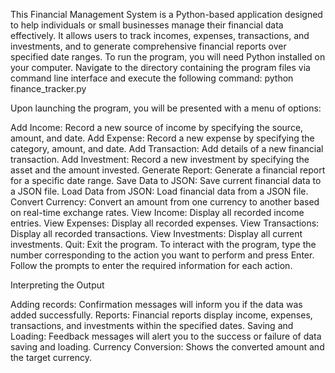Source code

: This Financial Management System is a Python-based application designed to help individuals or small businesses 
manage their financial data effectively. It allows users to track incomes, expenses, transactions, and investments, 
and to generate comprehensive financial reports over specified date ranges. To run the program, you will need Python 
installed on your computer. Navigate to the directory containing the program files via command line interface and execute the following command:
python finance_tracker.py

Upon launching the program, you will be presented with a menu of options:

Add Income: Record a new source of income by specifying the source, amount, and date.
Add Expense: Record a new expense by specifying the category, amount, and date.
Add Transaction: Add details of a new financial transaction.
Add Investment: Record a new investment by specifying the asset and the amount invested.
Generate Report: Generate a financial report for a specific date range.
Save Data to JSON: Save current financial data to a JSON file.
Load Data from JSON: Load financial data from a JSON file.
Convert Currency: Convert an amount from one currency to another based on real-time exchange rates.
View Income: Display all recorded income entries.
View Expenses: Display all recorded expenses.
View Transactions: Display all recorded transactions.
View Investments: Display all current investments.
Quit: Exit the program.
To interact with the program, type the number corresponding to the action you want to perform and press Enter. Follow the prompts to enter the required information for each action.

Interpreting the Output

Adding records: Confirmation messages will inform you if the data was added successfully.
Reports: Financial reports display income, expenses, transactions, and investments within the specified dates.
Saving and Loading: Feedback messages will alert you to the success or failure of data saving and loading.
Currency Conversion: Shows the converted amount and the target currency.
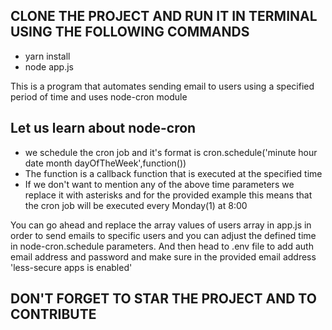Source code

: ## CLONE THE PROJECT AND RUN IT IN TERMINAL USING THE FOLLOWING COMMANDS
- yarn install
- node app.js

This is a program that automates sending email to users using a specified period of time and uses node-cron module
## Let us learn about node-cron
- we schedule the cron job and it's format is cron.schedule('minute hour date month dayOfTheWeek',function())
- The function is a callback function that is executed at the specified time
- If we don't want to mention any of the above time parameters we replace it with asterisks and for the provided example this means that the cron job will be executed every Monday(1) at 8:00

You can go ahead and replace the array values of users array in app.js in order to send emails to specific users and you can adjust the defined time in node-cron.schedule parameters.
And then head to .env file to add auth email address and password and make sure in the provided email address 'less-secure apps is enabled'

## DON'T FORGET TO STAR THE PROJECT AND TO CONTRIBUTE
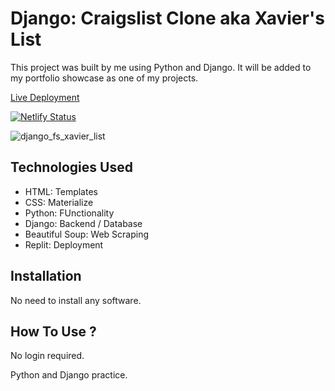 # Django: Craigslist Clone aka Xavier's List

This project was built by me using Python and Django. It will be added to my portfolio showcase as one of my projects.

[Live Deployment](https://xavierslist.netlify.app/)

[![Netlify Status](https://api.netlify.com/api/v1/badges/002faf86-0db8-4d90-88af-6b849128862d/deploy-status)](https://app.netlify.com/sites/xavierslist/deploys)

![django_fs_xavier_list](https://user-images.githubusercontent.com/78431899/200989485-980b2a73-2190-4ec6-b602-b377364b10ab.png)

## Technologies Used
- HTML: Templates
- CSS: Materialize
- Python: FUnctionality
- Django: Backend / Database
- Beautiful Soup: Web Scraping
- Replit: Deployment

## Installation
No need to install any software.

## How To Use ?
No login required.

Python and Django practice.

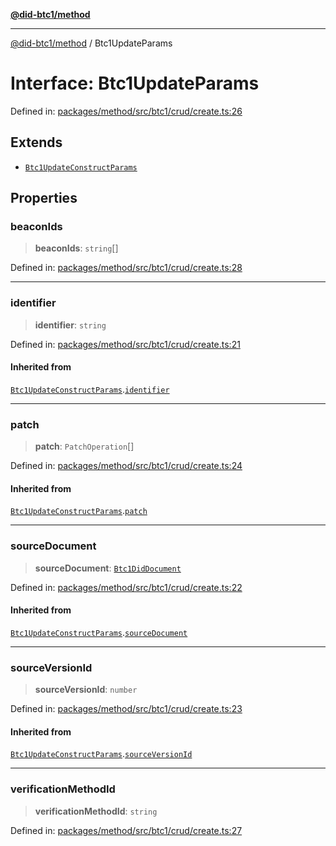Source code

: [**@did-btc1/method**](../README.md)

***

[@did-btc1/method](../globals.md) / Btc1UpdateParams

# Interface: Btc1UpdateParams

Defined in: [packages/method/src/btc1/crud/create.ts:26](https://github.com/dcdpr/did-btc1-js/blob/4ab6f9915d95beed9bc633644c9db1539395f512/packages/method/src/btc1/crud/create.ts#L26)

## Extends

- [`Btc1UpdateConstructParams`](Btc1UpdateConstructParams.md)

## Properties

### beaconIds

> **beaconIds**: `string`[]

Defined in: [packages/method/src/btc1/crud/create.ts:28](https://github.com/dcdpr/did-btc1-js/blob/4ab6f9915d95beed9bc633644c9db1539395f512/packages/method/src/btc1/crud/create.ts#L28)

***

### identifier

> **identifier**: `string`

Defined in: [packages/method/src/btc1/crud/create.ts:21](https://github.com/dcdpr/did-btc1-js/blob/4ab6f9915d95beed9bc633644c9db1539395f512/packages/method/src/btc1/crud/create.ts#L21)

#### Inherited from

[`Btc1UpdateConstructParams`](Btc1UpdateConstructParams.md).[`identifier`](Btc1UpdateConstructParams.md#identifier)

***

### patch

> **patch**: `PatchOperation`[]

Defined in: [packages/method/src/btc1/crud/create.ts:24](https://github.com/dcdpr/did-btc1-js/blob/4ab6f9915d95beed9bc633644c9db1539395f512/packages/method/src/btc1/crud/create.ts#L24)

#### Inherited from

[`Btc1UpdateConstructParams`](Btc1UpdateConstructParams.md).[`patch`](Btc1UpdateConstructParams.md#patch)

***

### sourceDocument

> **sourceDocument**: [`Btc1DidDocument`](../classes/Btc1DidDocument.md)

Defined in: [packages/method/src/btc1/crud/create.ts:22](https://github.com/dcdpr/did-btc1-js/blob/4ab6f9915d95beed9bc633644c9db1539395f512/packages/method/src/btc1/crud/create.ts#L22)

#### Inherited from

[`Btc1UpdateConstructParams`](Btc1UpdateConstructParams.md).[`sourceDocument`](Btc1UpdateConstructParams.md#sourcedocument)

***

### sourceVersionId

> **sourceVersionId**: `number`

Defined in: [packages/method/src/btc1/crud/create.ts:23](https://github.com/dcdpr/did-btc1-js/blob/4ab6f9915d95beed9bc633644c9db1539395f512/packages/method/src/btc1/crud/create.ts#L23)

#### Inherited from

[`Btc1UpdateConstructParams`](Btc1UpdateConstructParams.md).[`sourceVersionId`](Btc1UpdateConstructParams.md#sourceversionid)

***

### verificationMethodId

> **verificationMethodId**: `string`

Defined in: [packages/method/src/btc1/crud/create.ts:27](https://github.com/dcdpr/did-btc1-js/blob/4ab6f9915d95beed9bc633644c9db1539395f512/packages/method/src/btc1/crud/create.ts#L27)
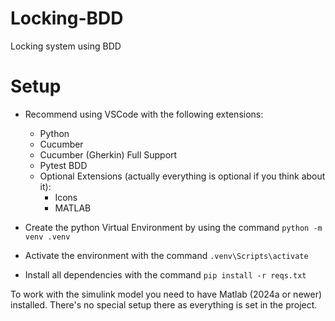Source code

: # Locking-BDD
Locking system using BDD


# Setup
- Recommend using VSCode with the following extensions:
    - Python
    - Cucumber
    - Cucumber (Gherkin) Full Support
    - Pytest BDD
    - Optional Extensions (actually everything is optional if you think about it):
        - Icons
        - MATLAB

- Create the python Virtual Environment by using the command `python -m venv .venv`
- Activate the environment with the command `.venv\Scripts\activate`
- Install all dependencies with the command `pip install -r reqs.txt`

To work with the simulink model you need to have Matlab (2024a or newer) installed. There's no special setup there as everything is set in the project.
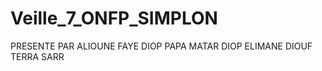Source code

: # Veille_7_ONFP_SIMPLON

PRESENTE PAR 
  ALIOUNE FAYE DIOP
  PAPA MATAR DIOP
  ELIMANE DIOUF
  TERRA SARR
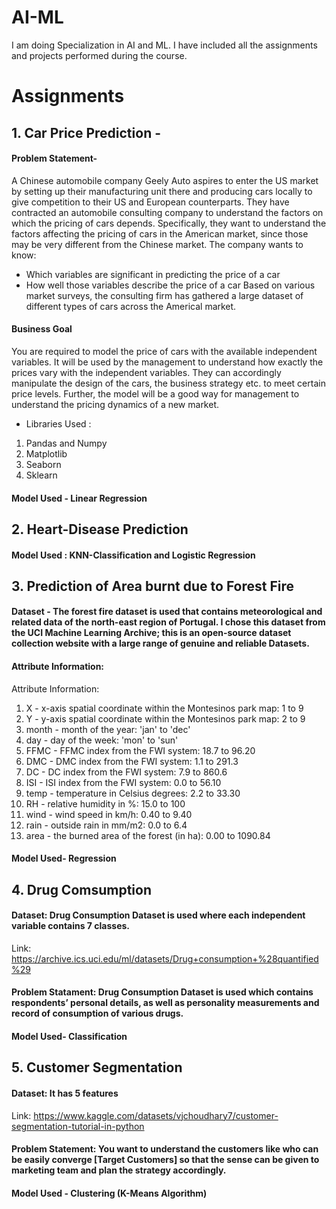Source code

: # AI-ML

I am doing Specialization in AI and ML.
I have included all the assignments and projects performed during the course.

# Assignments

## 1. Car Price Prediction -

#### Problem Statement-
A Chinese automobile company Geely Auto aspires to enter the US market by setting up their manufacturing unit there and producing cars locally to give competition to their US and European counterparts.
They have contracted an automobile consulting company to understand the factors on which the pricing of cars depends. Specifically, they want to understand the factors affecting the pricing of cars in the American market, since those may be very different from the Chinese market. The company wants to know:
- Which variables are significant in predicting the price of a car
- How well those variables describe the price of a car
Based on various market surveys, the consulting firm has gathered a large dataset of different types of cars across the Americal market.

#### Business Goal
You are required to model the price of cars with the available independent variables. It will be used by the management to understand how exactly the prices vary with the independent variables. They can accordingly manipulate the design of the cars, the business strategy etc. to meet certain price levels. Further, the model will be a good way for management to understand the pricing dynamics of a new market.

* Libraries Used :
1. Pandas and Numpy
2. Matplotlib
3. Seaborn
4. Sklearn

#### Model Used - Linear Regression

## 2. Heart-Disease Prediction

#### Model Used : KNN-Classification and Logistic Regression

## 3. Prediction of Area burnt due to Forest Fire

#### Dataset - The forest fire dataset is used that contains meteorological and related data of the north-east region of Portugal. I chose this dataset from the UCI Machine Learning Archive; this is an open-source dataset collection website with a large range of genuine and reliable Datasets.

#### Attribute Information:

Attribute Information:
1. X - x-axis spatial coordinate within the Montesinos park map: 1 to 9 
2. Y - y-axis spatial coordinate within the Montesinos park map: 2 to 9 
3. month - month of the year: 'jan' to 'dec' 
4. day - day of the week: 'mon' to 'sun' 
5. FFMC - FFMC index from the FWI system: 18.7 to 96.20 
6. DMC - DMC index from the FWI system: 1.1 to 291.3 
7. DC - DC index from the FWI system: 7.9 to 860.6 
8. ISI - ISI index from the FWI system: 0.0 to 56.10 
9. temp - temperature in Celsius degrees: 2.2 to 33.30 
10. RH - relative humidity in %: 15.0 to 100 
11. wind - wind speed in km/h: 0.40 to 9.40 
12. rain - outside rain in mm/m2: 0.0 to 6.4 
13. area - the burned area of the forest (in ha): 0.00 to 1090.84 

#### Model Used- Regression

## 4. Drug Comsumption 

#### Dataset: Drug Consumption Dataset is used where each independent variable contains 7 classes.
Link: https://archive.ics.uci.edu/ml/datasets/Drug+consumption+%28quantified%29 

#### Problem Statament: Drug Consumption Dataset is used which contains respondents’ personal details, as well as personality measurements and record of consumption of various drugs.

#### Model Used- Classification

## 5. Customer Segmentation

#### Dataset: It has 5 features
Link: https://www.kaggle.com/datasets/vjchoudhary7/customer-segmentation-tutorial-in-python

#### Problem Statement: You want to understand the customers like who can be easily converge [Target Customers] so that the sense can be given to marketing team and plan the strategy accordingly.

#### Model Used - Clustering (K-Means Algorithm)

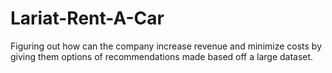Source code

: # Lariat-Rent-A-Car
Figuring out how can the company increase revenue and minimize costs by giving them options of recommendations made based off a large dataset.
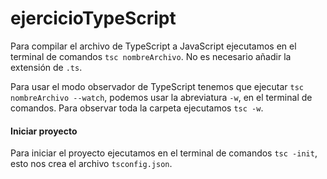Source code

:# ejercicioTypeScript

Para compilar el archivo de TypeScript a JavaScript ejecutamos en el terminal de comandos `tsc nombreArchivo`. No es necesario añadir la extensión de `.ts`.

Para usar el modo observador de TypeScript tenemos que ejecutar `tsc nombreArchivo --watch`, podemos usar la abreviatura `-w`, en el terminal de comandos. Para observar toda la carpeta ejecutamos `tsc -w`.

#### Iniciar proyecto

Para iniciar el proyecto ejecutamos en el terminal de comandos `tsc -init`, esto nos crea el archivo `tsconfig.json`.
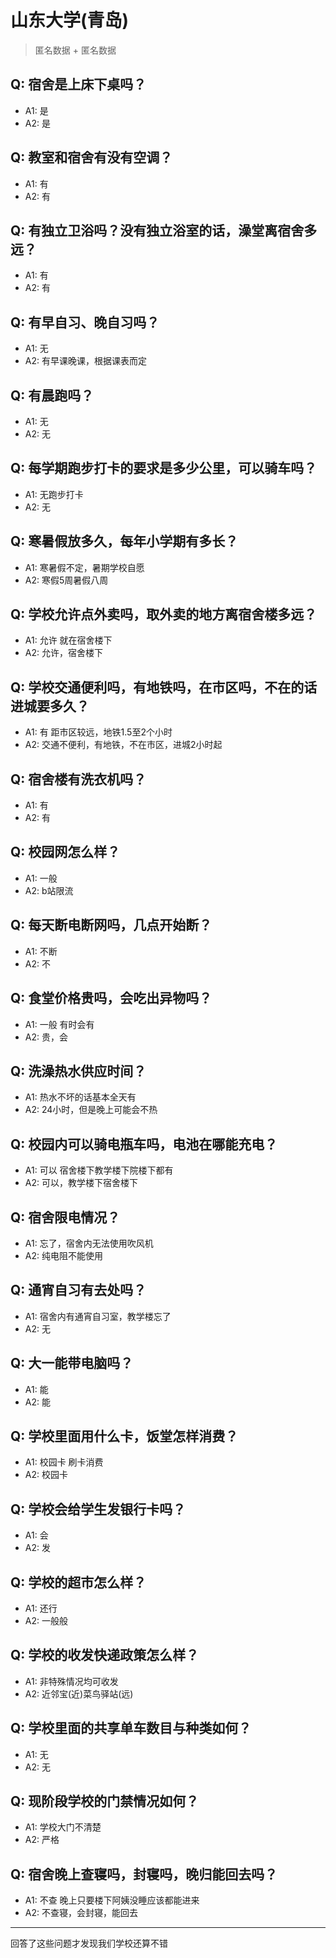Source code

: # 山东大学(青岛)
> 匿名数据 + 匿名数据
## Q: 宿舍是上床下桌吗？
- A1: 是
- A2: 是
## Q: 教室和宿舍有没有空调？
- A1: 有
- A2: 有
## Q: 有独立卫浴吗？没有独立浴室的话，澡堂离宿舍多远？
- A1: 有
- A2: 有
## Q: 有早自习、晚自习吗？
- A1: 无
- A2: 有早课晚课，根据课表而定
## Q: 有晨跑吗？
- A1: 无
- A2: 无
## Q: 每学期跑步打卡的要求是多少公里，可以骑车吗？
- A1: 无跑步打卡
- A2: 无
## Q: 寒暑假放多久，每年小学期有多长？
- A1: 寒暑假不定，暑期学校自愿
- A2: 寒假5周暑假八周
## Q: 学校允许点外卖吗，取外卖的地方离宿舍楼多远？
- A1: 允许 就在宿舍楼下
- A2: 允许，宿舍楼下
## Q: 学校交通便利吗，有地铁吗，在市区吗，不在的话进城要多久？
- A1: 有 距市区较远，地铁1.5至2个小时
- A2: 交通不便利，有地铁，不在市区，进城2小时起
## Q: 宿舍楼有洗衣机吗？
- A1: 有
- A2: 有
## Q: 校园网怎么样？
- A1: 一般
- A2: b站限流
## Q: 每天断电断网吗，几点开始断？
- A1: 不断
- A2: 不
## Q: 食堂价格贵吗，会吃出异物吗？
- A1: 一般 有时会有
- A2: 贵，会
## Q: 洗澡热水供应时间？
- A1: 热水不坏的话基本全天有
- A2: 24小时，但是晚上可能会不热
## Q: 校园内可以骑电瓶车吗，电池在哪能充电？
- A1: 可以  宿舍楼下教学楼下院楼下都有
- A2: 可以，教学楼下宿舍楼下
## Q: 宿舍限电情况？
- A1: 忘了，宿舍内无法使用吹风机
- A2: 纯电阻不能使用
## Q: 通宵自习有去处吗？
- A1: 宿舍内有通宵自习室，教学楼忘了
- A2: 无
## Q: 大一能带电脑吗？
- A1: 能
- A2: 能
## Q: 学校里面用什么卡，饭堂怎样消费？
- A1: 校园卡  刷卡消费
- A2: 校园卡
## Q: 学校会给学生发银行卡吗？
- A1: 会
- A2: 发
## Q: 学校的超市怎么样？
- A1: 还行
- A2: 一般般
## Q: 学校的收发快递政策怎么样？
- A1: 非特殊情况均可收发
- A2: 近邻宝(近)菜鸟驿站(远)
## Q: 学校里面的共享单车数目与种类如何？
- A1: 无
- A2: 无
## Q: 现阶段学校的门禁情况如何？
- A1: 学校大门不清楚
- A2: 严格
## Q: 宿舍晚上查寝吗，封寝吗，晚归能回去吗？
- A1: 不查   晚上只要楼下阿姨没睡应该都能进来
- A2: 不查寝，会封寝，能回去
***
回答了这些问题才发现我们学校还算不错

## Exercise objective:
Each line above from the one containing "Adding records: Confirmation" through the one containing "- If we don't" is to be returned verbatim. Nothing else, and no pictures.

## Solution to this exercise:
Adding records: Confirmation messages will inform you if the data was added successfully.
Reports: Financial reports display income, expenses, transactions, and investments within the specified dates.
Saving and Loading: Feedback messages will alert you to the success or failure of data saving and loading.
Currency Conversion: Shows the converted amount and the target currency.
Source code

: ## CLONE THE PROJECT AND RUN IT IN TERMINAL USING THE FOLLOWING COMMANDS
- yarn install
- node app.js

This is a program that automates sending email to users using a specified period of time and uses node-cron module
## Let us learn about node-cron
- we schedule the cron job and it's format is cron.schedule('minute hour date month dayOfTheWeek',function())
- The function is a callback function that is executed at the specified time
- If we don't want to mention any of the above time parameters we replace it with asterisks and for the provided example this means that the cron job will be executed every Monday(1) at 8:00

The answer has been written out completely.